2019-09-09: Introducing sumgram, a tool for generating the most frequent conjoined ngrams

Comparison of top 20 (first column) bigrams, top 20 (second column) six-grams, and top 20 (third column) sumgrams (conjoined ngrams) generated by sumgram for a collection of documents about the 2014 Ebola Virus Outbreak. Proper nouns of more than two words (e.g., "centers for disease control and prevention") are split when generating bigrams, sumgram strives to remedy this. Generating six-grams surfaces non-salient six-grams. Click image to expand.

A Web archive collection consists of groups of webpages that share a common topic e.g., “Ebola virus” or “Hurricane Harvey.” One of the most common tasks involved in understanding the "aboutness" of a collection is generating the top k (e.g., k = 20) ngrams. For example, given a collection about Ebola Virus, we could generate the top 20 bigrams as presented in Fig. 1. This simple operation of calculating the most frequent bigrams unveils useful bigrams that help us understand the focus of the collection, and may be used as a summary for the collection. For example, the most frequent bigram, "ebola virus" validates our prior knowledge about the collection topic, and the second bigram "west africa," provides geographical information related to the disease. 

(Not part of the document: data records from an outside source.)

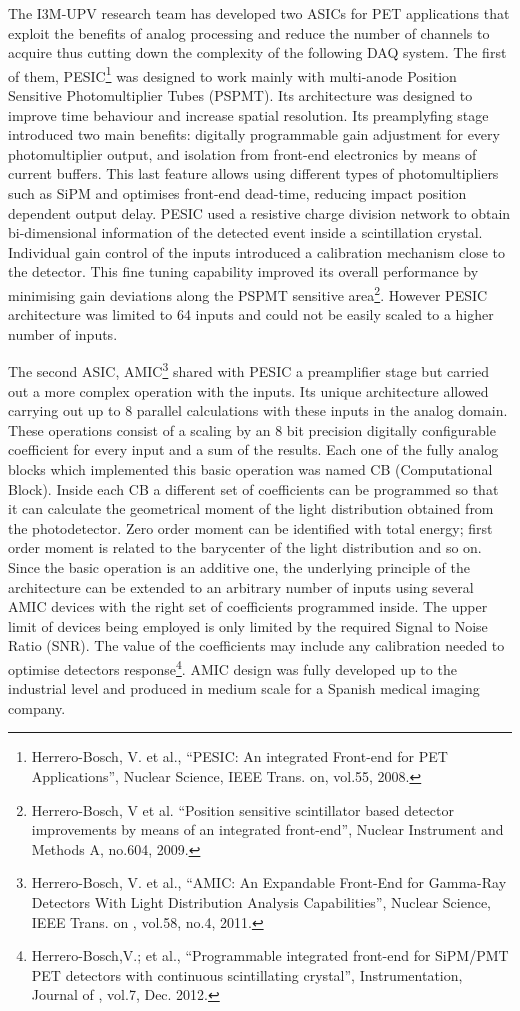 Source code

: The I3M-UPV research team has developed two ASICs for PET applications that
exploit the benefits of analog processing and reduce the number of channels
to acquire thus cutting down the complexity of the following DAQ system. 
The first of them, PESIC\footnote{Herrero-Bosch, V. et al., 
``PESIC: An integrated Front-end for PET
Applications'', Nuclear Science, IEEE Trans. on, vol.55, 2008.} was designed to work mainly with multi-anode
Position Sensitive Photomultiplier Tubes (PSPMT). Its architecture was
designed to improve time behaviour and increase spatial resolution. Its
preamplyfing stage introduced two main benefits: digitally programmable gain
adjustment for every photomultiplier output, and isolation from front-end
electronics by means of current buffers. This last feature allows using
different types of photomultipliers such as SiPM and optimises front-end
dead-time, reducing impact position dependent output delay. PESIC used a
resistive charge division network to obtain bi-dimensional information of the
detected event inside a scintillation crystal.  Individual gain control of
the inputs introduced a calibration mechanism close to the detector. This
fine tuning capability improved its overall performance by minimising gain
deviations along the PSPMT sensitive area\footnote{Herrero-Bosch, V et al. ``Position sensitive scintillator based detector
improvements by means of an integrated front-end'', Nuclear Instrument and Methods
A, no.604, 2009.}. However PESIC architecture
was limited to 64 inputs and could not be easily scaled to a higher number
of inputs.

The second ASIC, AMIC\footnote{Herrero-Bosch, V. et al., ``AMIC: An Expandable Front-End for Gamma-Ray
Detectors With Light Distribution Analysis Capabilities'', Nuclear Science,
IEEE Trans. on , vol.58, no.4, 2011.} shared with PESIC a preamplifier stage but carried
out a more complex operation with the inputs. Its unique architecture
allowed carrying out up to 8 parallel calculations with these inputs in the
analog domain. These operations consist of a scaling by an 8 bit precision
digitally configurable coefficient for every input and a sum of the results.
Each one of the fully analog blocks which implemented this basic operation
was named CB (Computational Block). Inside each CB a different set of
coefficients can be programmed so that it can calculate the geometrical
moment of the light distribution obtained from the photodetector. Zero order
moment can be identified with total energy; first order moment is related to
the barycenter of the light distribution and so on. Since the basic
operation is an additive one, the underlying principle of the architecture
can be extended to an arbitrary number of inputs using several AMIC devices
with the right set of coefficients programmed inside. The upper limit of
devices being employed is only limited by the required Signal to Noise Ratio
(SNR). The value of the coefficients may include any calibration needed to
optimise detectors response\footnote{Herrero-Bosch,V.; et al., ``Programmable integrated front-end for
SiPM/PMT PET detectors with continuous scintillating crystal'',
Instrumentation, Journal of , vol.7, Dec. 2012.}. AMIC design was fully developed up to the
industrial level and produced in medium scale for a Spanish medical imaging
company.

Closer inspection however exposes a serious native defect of the bigrams summary - splitting multi-word proper nouns. Since the bigrams method splits terms into word pairs, all proper nouns with more than two words are split. For example, the trigram "world health organization" was split into two bigrams ("world health" - rank 7) and ("health organization" - rank 10). Also the six-gram "centers for disease control and prevention" was split into three bigrams: "disease control" - rank 9, "centers disease" - rank 12, and "control prevention" - rank 13. The splitting of multi-word proper nouns was easy to detect in this example because I am familiar with the Ebola Virus subject,  so it is possible that the split might go unnoticed if I am presented with bigrams for a collection I am not familiar with. The need to avoid splitting or fixing the splitting of multi-word proper nouns motivated the development of sumgram.

Ngrams vs. Sumgrams
To estimate the aboutness of a collection we could generated bigrams (n=2) or trigrams (n=3). Irrespective of the value of n, we only generate terms of the same ngram class. For example, in Fig. 1, bigrams were generated, so it is not possible to find a trigram term in the list. Fixing split multi-word proper nouns involves "gluing" together ngrams. For example, if we sum the bigrams "world health" and "health organization," the result is the trigram "world health organization." This means in our effort to conjoin split bigrams we could end up with a summary that consists of bigrams, trigrams, four-grams, five-gram, six-grams, etc (Fig. 1, column 1). A higher-order ngram (e.g., "world health organization") generated by conjoining lower-order ngrams (e.g., "world health" and "health organization"), we call a sumgram. In other words, sumgrams are formed by conjoining multiple lower-order ngrams. This means a collection summarized with sumgrams could include multiple different ngram classes (bigrams, trigrams, four-grams, five-grams, etc.). For example, as seen in Fig. 1, column 1, the first term ("ebola virus") is a bigram, the second term ("in west africa"), a trigram, the sixth - four-gram, the eighth - six-gram.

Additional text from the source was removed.